• **Exercise aim**
Identify every line in the records below that contains the word "string", and reproduce each one.

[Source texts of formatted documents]
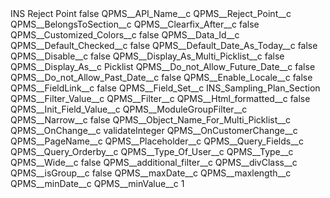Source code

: <?xml version="1.0" encoding="UTF-8"?>
<CustomMetadata xmlns="http://soap.sforce.com/2006/04/metadata" xmlns:xsi="http://www.w3.org/2001/XMLSchema-instance" xmlns:xsd="http://www.w3.org/2001/XMLSchema">
    <label>INS Reject Point</label>
    <protected>false</protected>
    <values>
        <field>QPMS__API_Name__c</field>
        <value xsi:type="xsd:string">QPMS__Reject_Point__c</value>
    </values>
    <values>
        <field>QPMS__BelongsToSection__c</field>
        <value xsi:nil="true"/>
    </values>
    <values>
        <field>QPMS__Clearfix_After__c</field>
        <value xsi:type="xsd:boolean">false</value>
    </values>
    <values>
        <field>QPMS__Customized_Colors__c</field>
        <value xsi:type="xsd:boolean">false</value>
    </values>
    <values>
        <field>QPMS__Data_Id__c</field>
        <value xsi:nil="true"/>
    </values>
    <values>
        <field>QPMS__Default_Checked__c</field>
        <value xsi:type="xsd:boolean">false</value>
    </values>
    <values>
        <field>QPMS__Default_Date_As_Today__c</field>
        <value xsi:type="xsd:boolean">false</value>
    </values>
    <values>
        <field>QPMS__Disable__c</field>
        <value xsi:type="xsd:boolean">false</value>
    </values>
    <values>
        <field>QPMS__Display_As_Multi_Picklist__c</field>
        <value xsi:type="xsd:boolean">false</value>
    </values>
    <values>
        <field>QPMS__Display_As__c</field>
        <value xsi:type="xsd:string">Picklist</value>
    </values>
    <values>
        <field>QPMS__Do_not_Allow_Future_Date__c</field>
        <value xsi:type="xsd:boolean">false</value>
    </values>
    <values>
        <field>QPMS__Do_not_Allow_Past_Date__c</field>
        <value xsi:type="xsd:boolean">false</value>
    </values>
    <values>
        <field>QPMS__Enable_Locale__c</field>
        <value xsi:type="xsd:boolean">false</value>
    </values>
    <values>
        <field>QPMS__FieldLink__c</field>
        <value xsi:type="xsd:boolean">false</value>
    </values>
    <values>
        <field>QPMS__Field_Set__c</field>
        <value xsi:type="xsd:string">INS_Sampling_Plan_Section</value>
    </values>
    <values>
        <field>QPMS__Filter_Value__c</field>
        <value xsi:nil="true"/>
    </values>
    <values>
        <field>QPMS__Filter__c</field>
        <value xsi:nil="true"/>
    </values>
    <values>
        <field>QPMS__Html_formatted__c</field>
        <value xsi:type="xsd:boolean">false</value>
    </values>
    <values>
        <field>QPMS__Init_Field_Value__c</field>
        <value xsi:nil="true"/>
    </values>
    <values>
        <field>QPMS__ModuleGroupFilter__c</field>
        <value xsi:nil="true"/>
    </values>
    <values>
        <field>QPMS__Narrow__c</field>
        <value xsi:type="xsd:boolean">false</value>
    </values>
    <values>
        <field>QPMS__Object_Name_For_Multi_Picklist__c</field>
        <value xsi:nil="true"/>
    </values>
    <values>
        <field>QPMS__OnChange__c</field>
        <value xsi:type="xsd:string">validateInteger</value>
    </values>
    <values>
        <field>QPMS__OnCustomerChange__c</field>
        <value xsi:nil="true"/>
    </values>
    <values>
        <field>QPMS__PageName__c</field>
        <value xsi:nil="true"/>
    </values>
    <values>
        <field>QPMS__Placeholder__c</field>
        <value xsi:nil="true"/>
    </values>
    <values>
        <field>QPMS__Query_Fields__c</field>
        <value xsi:nil="true"/>
    </values>
    <values>
        <field>QPMS__Query_Orderby__c</field>
        <value xsi:nil="true"/>
    </values>
    <values>
        <field>QPMS__Type_Of_User__c</field>
        <value xsi:nil="true"/>
    </values>
    <values>
        <field>QPMS__Type__c</field>
        <value xsi:nil="true"/>
    </values>
    <values>
        <field>QPMS__Wide__c</field>
        <value xsi:type="xsd:boolean">false</value>
    </values>
    <values>
        <field>QPMS__additional_filter__c</field>
        <value xsi:nil="true"/>
    </values>
    <values>
        <field>QPMS__divClass__c</field>
        <value xsi:nil="true"/>
    </values>
    <values>
        <field>QPMS__isGroup__c</field>
        <value xsi:type="xsd:boolean">false</value>
    </values>
    <values>
        <field>QPMS__maxDate__c</field>
        <value xsi:nil="true"/>
    </values>
    <values>
        <field>QPMS__maxlength__c</field>
        <value xsi:nil="true"/>
    </values>
    <values>
        <field>QPMS__minDate__c</field>
        <value xsi:nil="true"/>
    </values>
    <values>
        <field>QPMS__minValue__c</field>
        <value xsi:type="xsd:string">1</value>
    </values>
</CustomMetadata>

• **Exercise response**
        <value xsi:type="xsd:string">QPMS__Reject_Point__c</value>
        <value xsi:type="xsd:string">Picklist</value>
        <value xsi:type="xsd:string">INS_Sampling_Plan_Section</value>
        <value xsi:type="xsd:string">validateInteger</value>
        <value xsi:type="xsd:string">1</value>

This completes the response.